-- Work item --
From the entries that follow, reproduce exactly and only the lines from the line with "- Exportação em Excel" to the line with "- Relatórios de uso", endpoints included.

-- Records to process --
=======
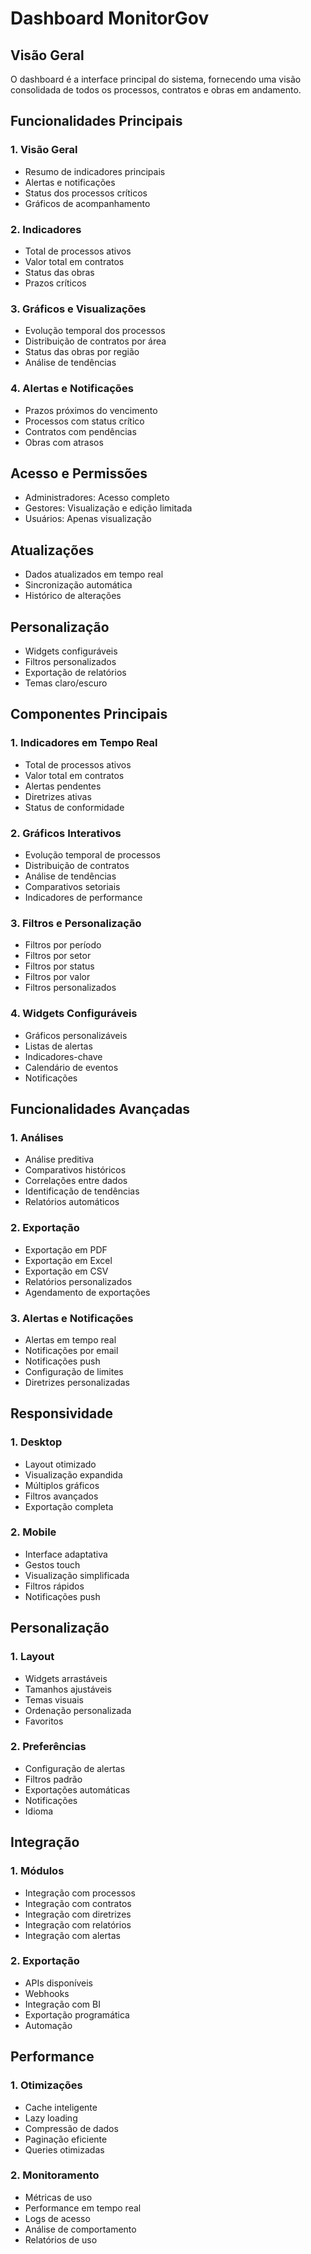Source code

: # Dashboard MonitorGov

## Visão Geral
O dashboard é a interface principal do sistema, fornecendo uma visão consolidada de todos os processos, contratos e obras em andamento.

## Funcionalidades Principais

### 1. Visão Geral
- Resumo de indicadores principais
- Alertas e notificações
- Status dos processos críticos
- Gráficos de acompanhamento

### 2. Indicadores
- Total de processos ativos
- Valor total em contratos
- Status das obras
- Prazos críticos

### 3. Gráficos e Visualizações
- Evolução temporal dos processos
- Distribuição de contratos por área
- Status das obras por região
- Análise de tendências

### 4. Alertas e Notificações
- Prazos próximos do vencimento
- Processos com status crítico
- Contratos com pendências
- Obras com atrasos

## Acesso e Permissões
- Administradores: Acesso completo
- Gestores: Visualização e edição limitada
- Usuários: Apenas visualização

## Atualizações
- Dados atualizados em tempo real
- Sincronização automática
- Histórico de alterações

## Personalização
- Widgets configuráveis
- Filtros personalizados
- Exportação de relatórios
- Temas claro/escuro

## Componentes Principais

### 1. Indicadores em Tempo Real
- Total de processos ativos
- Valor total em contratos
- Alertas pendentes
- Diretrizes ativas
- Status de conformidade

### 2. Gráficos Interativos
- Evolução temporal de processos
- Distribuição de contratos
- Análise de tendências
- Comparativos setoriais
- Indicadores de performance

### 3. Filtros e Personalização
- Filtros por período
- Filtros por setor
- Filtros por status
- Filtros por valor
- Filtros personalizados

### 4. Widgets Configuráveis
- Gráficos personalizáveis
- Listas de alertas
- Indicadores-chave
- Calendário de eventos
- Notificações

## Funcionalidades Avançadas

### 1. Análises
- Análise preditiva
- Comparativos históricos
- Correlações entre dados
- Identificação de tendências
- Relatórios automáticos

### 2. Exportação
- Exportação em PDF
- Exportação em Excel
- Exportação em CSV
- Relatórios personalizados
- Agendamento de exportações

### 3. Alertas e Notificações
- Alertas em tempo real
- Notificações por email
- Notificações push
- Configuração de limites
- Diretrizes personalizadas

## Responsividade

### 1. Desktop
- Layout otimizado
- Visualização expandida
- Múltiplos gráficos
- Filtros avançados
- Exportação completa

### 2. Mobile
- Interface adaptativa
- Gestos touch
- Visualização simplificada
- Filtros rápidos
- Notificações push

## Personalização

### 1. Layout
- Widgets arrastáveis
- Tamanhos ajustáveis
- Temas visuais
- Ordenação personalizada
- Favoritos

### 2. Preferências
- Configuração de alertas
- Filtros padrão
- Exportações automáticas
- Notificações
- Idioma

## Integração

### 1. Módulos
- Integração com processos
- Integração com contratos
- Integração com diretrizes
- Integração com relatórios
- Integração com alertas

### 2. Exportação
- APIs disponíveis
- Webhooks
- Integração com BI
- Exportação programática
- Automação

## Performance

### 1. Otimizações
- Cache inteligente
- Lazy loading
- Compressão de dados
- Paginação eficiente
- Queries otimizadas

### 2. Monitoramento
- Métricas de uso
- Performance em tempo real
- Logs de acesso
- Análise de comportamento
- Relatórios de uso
=======
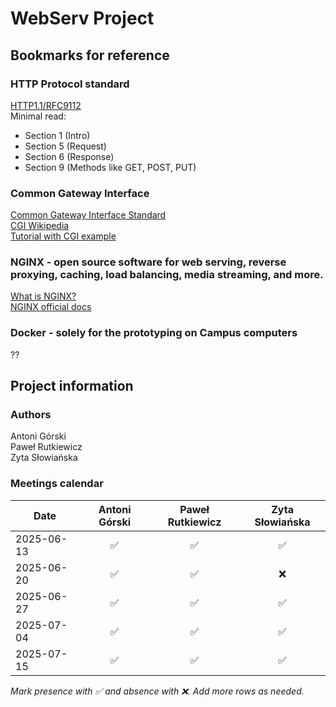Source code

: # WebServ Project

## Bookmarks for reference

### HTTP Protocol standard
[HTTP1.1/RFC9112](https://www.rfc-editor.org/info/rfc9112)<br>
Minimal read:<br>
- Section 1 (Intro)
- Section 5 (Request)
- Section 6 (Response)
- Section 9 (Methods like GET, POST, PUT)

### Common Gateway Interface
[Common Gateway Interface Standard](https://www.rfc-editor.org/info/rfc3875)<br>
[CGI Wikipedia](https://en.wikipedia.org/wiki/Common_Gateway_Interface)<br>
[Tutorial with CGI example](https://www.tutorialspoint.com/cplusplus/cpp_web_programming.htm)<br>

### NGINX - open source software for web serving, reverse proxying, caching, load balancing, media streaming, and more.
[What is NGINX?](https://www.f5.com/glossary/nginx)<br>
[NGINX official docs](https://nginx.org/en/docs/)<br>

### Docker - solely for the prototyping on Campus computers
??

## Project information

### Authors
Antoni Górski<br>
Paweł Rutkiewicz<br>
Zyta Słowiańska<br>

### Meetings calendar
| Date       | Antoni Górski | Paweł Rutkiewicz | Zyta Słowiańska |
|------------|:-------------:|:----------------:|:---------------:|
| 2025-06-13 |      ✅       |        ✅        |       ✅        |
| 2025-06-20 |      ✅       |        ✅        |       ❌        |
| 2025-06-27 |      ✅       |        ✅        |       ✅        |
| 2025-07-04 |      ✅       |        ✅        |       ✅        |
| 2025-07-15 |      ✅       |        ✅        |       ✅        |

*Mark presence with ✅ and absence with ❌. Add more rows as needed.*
=======
-- Response to the task --
- Exportação em Excel
- Exportação em CSV
- Relatórios personalizados
- Agendamento de exportações

### 3. Alertas e Notificações
- Alertas em tempo real
- Notificações por email
- Notificações push
- Configuração de limites
- Diretrizes personalizadas

## Responsividade

### 1. Desktop
- Layout otimizado
- Visualização expandida
- Múltiplos gráficos
- Filtros avançados
- Exportação completa

### 2. Mobile
- Interface adaptativa
- Gestos touch
- Visualização simplificada
- Filtros rápidos
- Notificações push

## Personalização

### 1. Layout
- Widgets arrastáveis
- Tamanhos ajustáveis
- Temas visuais
- Ordenação personalizada
- Favoritos

### 2. Preferências
- Configuração de alertas
- Filtros padrão
- Exportações automáticas
- Notificações
- Idioma

## Integração

### 1. Módulos
- Integração com processos
- Integração com contratos
- Integração com diretrizes
- Integração com relatórios
- Integração com alertas

### 2. Exportação
- APIs disponíveis
- Webhooks
- Integração com BI
- Exportação programática
- Automação

## Performance

### 1. Otimizações
- Cache inteligente
- Lazy loading
- Compressão de dados
- Paginação eficiente
- Queries otimizadas

### 2. Monitoramento
- Métricas de uso
- Performance em tempo real
- Logs de acesso
- Análise de comportamento
- Relatórios de uso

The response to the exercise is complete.